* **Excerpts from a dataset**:
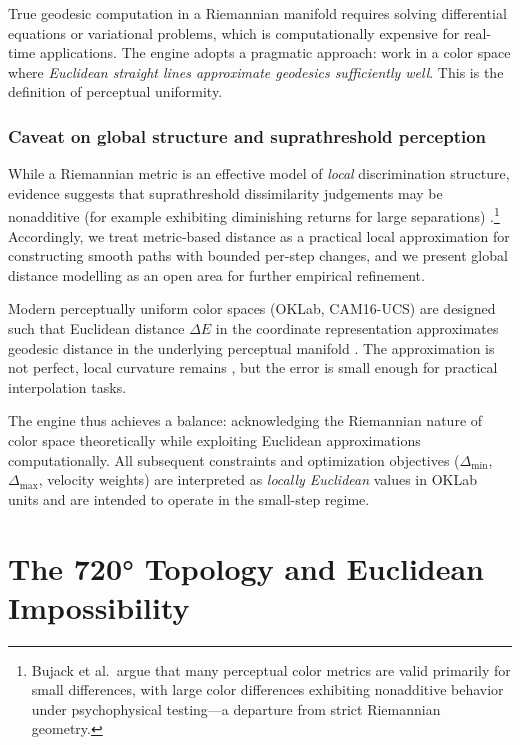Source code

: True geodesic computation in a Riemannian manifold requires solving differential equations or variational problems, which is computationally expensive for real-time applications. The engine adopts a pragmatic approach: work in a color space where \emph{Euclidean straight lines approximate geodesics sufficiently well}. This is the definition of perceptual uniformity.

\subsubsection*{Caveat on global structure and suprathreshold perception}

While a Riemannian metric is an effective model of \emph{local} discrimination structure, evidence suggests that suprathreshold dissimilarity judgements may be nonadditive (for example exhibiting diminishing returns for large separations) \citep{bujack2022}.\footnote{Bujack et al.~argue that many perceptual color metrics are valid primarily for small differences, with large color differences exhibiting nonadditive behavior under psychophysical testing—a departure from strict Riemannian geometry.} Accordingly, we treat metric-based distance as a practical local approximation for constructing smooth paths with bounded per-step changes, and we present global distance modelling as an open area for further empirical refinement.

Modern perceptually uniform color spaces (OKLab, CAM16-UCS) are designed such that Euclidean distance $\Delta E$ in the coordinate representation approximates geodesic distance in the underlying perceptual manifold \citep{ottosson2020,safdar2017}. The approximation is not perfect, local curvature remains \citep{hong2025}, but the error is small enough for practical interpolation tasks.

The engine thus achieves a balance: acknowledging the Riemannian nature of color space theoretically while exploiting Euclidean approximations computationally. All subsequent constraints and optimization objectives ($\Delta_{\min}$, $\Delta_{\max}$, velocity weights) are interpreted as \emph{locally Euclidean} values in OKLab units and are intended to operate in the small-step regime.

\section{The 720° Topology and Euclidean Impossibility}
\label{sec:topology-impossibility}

* **Problem description**: The output must match the records word for word, except that no pictures appear.

* **Final answer**:
Source code

: True geodesic computation in a Riemannian manifold requires solving differential equations or variational problems, which is computationally expensive for real-time applications. The engine adopts a pragmatic approach: work in a color space where \emph{Euclidean straight lines approximate geodesics sufficiently well}. This is the definition of perceptual uniformity.

\subsubsection*{Caveat on global structure and suprathreshold perception}

While a Riemannian metric is an effective model of \emph{local} discrimination structure, evidence suggests that suprathreshold dissimilarity judgements may be nonadditive (for example exhibiting diminishing returns for large separations) \citep{bujack2022}.\footnote{Bujack et al.~argue that many perceptual color metrics are valid primarily for small differences, with large color differences exhibiting nonadditive behavior under psychophysical testing—a departure from strict Riemannian geometry.} Accordingly, we treat metric-based distance as a practical local approximation for constructing smooth paths with bounded per-step changes, and we present global distance modelling as an open area for further empirical refinement.

Modern perceptually uniform color spaces (OKLab, CAM16-UCS) are designed such that Euclidean distance $\Delta E$ in the coordinate representation approximates geodesic distance in the underlying perceptual manifold \citep{ottosson2020,safdar2017}. The approximation is not perfect, local curvature remains \citep{hong2025}, but the error is small enough for practical interpolation tasks.

The engine thus achieves a balance: acknowledging the Riemannian nature of color space theoretically while exploiting Euclidean approximations computationally. All subsequent constraints and optimization objectives ($\Delta_{\min}$, $\Delta_{\max}$, velocity weights) are interpreted as \emph{locally Euclidean} values in OKLab units and are intended to operate in the small-step regime.

\section{The 720° Topology and Euclidean Impossibility}
\label{sec:topology-impossibility}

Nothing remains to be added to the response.